Neither company abandoned their technology. They renegotiated its shape — found new actors, new conversations, new contexts where the same capability carried different weight. That's what good shape work looks like. Not finding the answer. Staying in the negotiation.

When everything except judgment gets commoditized — when code and research and market maps all compress toward zero — shape is the thing that compounds. The ability to sit in the negotiation between what's possible and what's adoptable, and feel which configuration holds.
Taste. In the deepest sense of the word.

Venture has built impressive infrastructure on the demand side. Introductions, networks, talent pipelines, customer access — real machinery for pulling companies into the market. And capital itself is a shaping force. Every funding round brings new actors into the negotiation — new board members, new expectations, new constraints on what the company can become. A round doesn't just fund the next phase. It reshapes the company's possibility space. Who you take money from, at what valuation, with what narrative — these are shape decisions, whether anyone names them that way or not.
But the supply side — the work of shaping what the company actually is, how the technology meets the world, what gets built and in what order — is catastrophically underserved. It's left to angels. It's accidental at best. It's not institutionalized as a practice. It's not treated as a discipline. And when it's absent, the damage is quiet but deep. Futures get foreclosed that nobody even noticed were possible. Companies spend years in configurations that were never going to work, and by the time anyone names the problem, the concrete has set.
I've had the privilege of working with co-investors who understand this — who show up in the room and do real shape work alongside founders. I've seen what it looks like when it's done well. I've also seen the opposite, more often than I'd like. The harm isn't dramatic. It's the slow erosion of a company's possibility space, one unexamined shape decision at a time.

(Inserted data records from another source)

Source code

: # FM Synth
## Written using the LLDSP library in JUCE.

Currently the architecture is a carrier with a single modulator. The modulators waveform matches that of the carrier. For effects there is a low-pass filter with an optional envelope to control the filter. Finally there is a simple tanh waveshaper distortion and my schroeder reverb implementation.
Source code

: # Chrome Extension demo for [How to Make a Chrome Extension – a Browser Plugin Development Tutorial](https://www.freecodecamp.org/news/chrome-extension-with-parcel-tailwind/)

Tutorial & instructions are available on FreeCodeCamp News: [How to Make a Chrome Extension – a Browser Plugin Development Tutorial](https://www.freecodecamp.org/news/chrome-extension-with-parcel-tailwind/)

This work isn't clean. It's not a three-month program at inception. It's years. It's messy, intimate, sometimes uncomfortable. It's sitting with a founder through the third reshaping when the first two didn't hold. It's being honest when the current container isn't working, even when everyone else in the room has reasons to pretend it is. It's staying in the trouble.
I'm here to make the case that shape work is essential to what it means to add value as a venture investor. Not a nice-to-have. Not a soft skill. The hard thing that actually matters — and the thing almost nobody is doing deliberately.